Of course it is best to try to avoid those artifacts in the first place. For instance, you might give your test-subjects some well-defined time interval between the trials in which they are allowed to blink, but ask them to withold blinks in the time intervals of interest. Sooner or later, however, you would like to go through the data and make sure artifacts are detected, removed or corrected.
Procedure
The following steps are used to detect artifacts in FieldTrip's automatic artifact rejection (see figure below):
- Defining segments of interest using ft_definetrial
- Detecting artifacts using ft_artifact_zvalue, this consists of
- Reading the data (with padding) from disk
- Filtering the data
- Z-transforming the filtered data and averaging it over channels
- Threshold the accumulated z-score
This procedure will result in an artifact definition, a two column array with the onset and offset sample number of every detected artifact. This 'artifact definition' (.artfctdef
) can then, in a separate step, be used to reject (parts of) trials in your trialdefinition (so before reading the data in using ft_preprocessing for your subsequent analysis), or rejecting (parts of) data already in memory. Both methods use ft_rejectartifact. All the steps that the automatic artifact rejection routine takes will now be explained in detail.
Automatic artifact rejection processes the data in several steps to allow rejection of artifactual time intervals from the trial definition
I. Reading the data (with padding) from disk
Physiological data is often very large and takes system memory. For this reason it is most efficient to read only the data you need from disk instead of reading in all the data first and selecting interesting segments later. This is the reason that in FieldTrip we commonly read the (marker/trigger) events first to determine data segments (trials) of interest, which are then read into memory in a separate step. For how to define trials see Getting started with reading raw EEG or MEG data and Trigger-based trial selection.

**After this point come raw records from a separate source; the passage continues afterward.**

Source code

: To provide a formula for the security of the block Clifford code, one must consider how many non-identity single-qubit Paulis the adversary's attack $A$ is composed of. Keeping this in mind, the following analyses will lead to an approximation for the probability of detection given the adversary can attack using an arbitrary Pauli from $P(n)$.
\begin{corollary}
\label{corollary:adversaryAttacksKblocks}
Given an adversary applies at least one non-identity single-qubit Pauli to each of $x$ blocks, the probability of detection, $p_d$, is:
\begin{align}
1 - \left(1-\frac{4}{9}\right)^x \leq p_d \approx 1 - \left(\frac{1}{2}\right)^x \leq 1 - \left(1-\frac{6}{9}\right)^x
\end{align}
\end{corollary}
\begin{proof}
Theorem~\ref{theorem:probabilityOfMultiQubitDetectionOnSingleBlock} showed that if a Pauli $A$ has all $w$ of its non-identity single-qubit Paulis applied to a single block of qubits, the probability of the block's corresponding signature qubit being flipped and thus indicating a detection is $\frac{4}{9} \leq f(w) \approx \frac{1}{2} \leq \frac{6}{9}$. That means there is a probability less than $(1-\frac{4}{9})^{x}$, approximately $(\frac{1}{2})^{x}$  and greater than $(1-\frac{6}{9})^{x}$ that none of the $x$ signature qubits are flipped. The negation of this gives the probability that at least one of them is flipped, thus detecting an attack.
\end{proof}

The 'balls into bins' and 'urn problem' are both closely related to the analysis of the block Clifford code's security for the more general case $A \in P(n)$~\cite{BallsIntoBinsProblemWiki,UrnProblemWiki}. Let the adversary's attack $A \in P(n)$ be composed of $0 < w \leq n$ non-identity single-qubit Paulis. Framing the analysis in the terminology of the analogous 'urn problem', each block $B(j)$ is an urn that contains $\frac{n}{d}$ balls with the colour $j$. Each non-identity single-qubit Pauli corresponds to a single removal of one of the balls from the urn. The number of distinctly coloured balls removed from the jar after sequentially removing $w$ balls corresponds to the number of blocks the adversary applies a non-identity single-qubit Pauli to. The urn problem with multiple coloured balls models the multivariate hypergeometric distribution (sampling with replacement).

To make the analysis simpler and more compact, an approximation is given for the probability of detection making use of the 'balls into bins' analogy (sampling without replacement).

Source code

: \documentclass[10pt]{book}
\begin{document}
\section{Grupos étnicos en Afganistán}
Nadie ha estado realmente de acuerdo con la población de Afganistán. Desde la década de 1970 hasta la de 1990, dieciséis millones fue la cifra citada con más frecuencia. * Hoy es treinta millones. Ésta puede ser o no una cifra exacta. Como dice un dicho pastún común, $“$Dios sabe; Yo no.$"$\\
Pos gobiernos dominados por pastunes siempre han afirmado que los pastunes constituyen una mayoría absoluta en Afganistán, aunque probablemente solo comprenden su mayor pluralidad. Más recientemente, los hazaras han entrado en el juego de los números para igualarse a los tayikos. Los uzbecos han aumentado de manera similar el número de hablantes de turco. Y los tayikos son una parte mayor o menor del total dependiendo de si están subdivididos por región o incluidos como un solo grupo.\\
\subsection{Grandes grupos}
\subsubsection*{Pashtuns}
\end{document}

(Automatic) artifact rejected is consistent in this regard: we use our artifact rejection routines to exclude intervals/trials from our trial definition (trl) so that in a later step we do not have to read in artifactual data.
What is important to realize is therefore when it comes to reading data, artifact rejection is a two step process: 1) reading data to determine artifacts, 2) read in artifact free data. Furthermore, in the first step we will often read in more data (before and after the trial interval) to be able to deal with filter artifacts (filter-padding) and artifacts that are just outside of our trial but should still be rejected (trial-padding). After artifact rejection this extra data is not used for further processing. Filter- and trial-padding is further explained in a separate section below.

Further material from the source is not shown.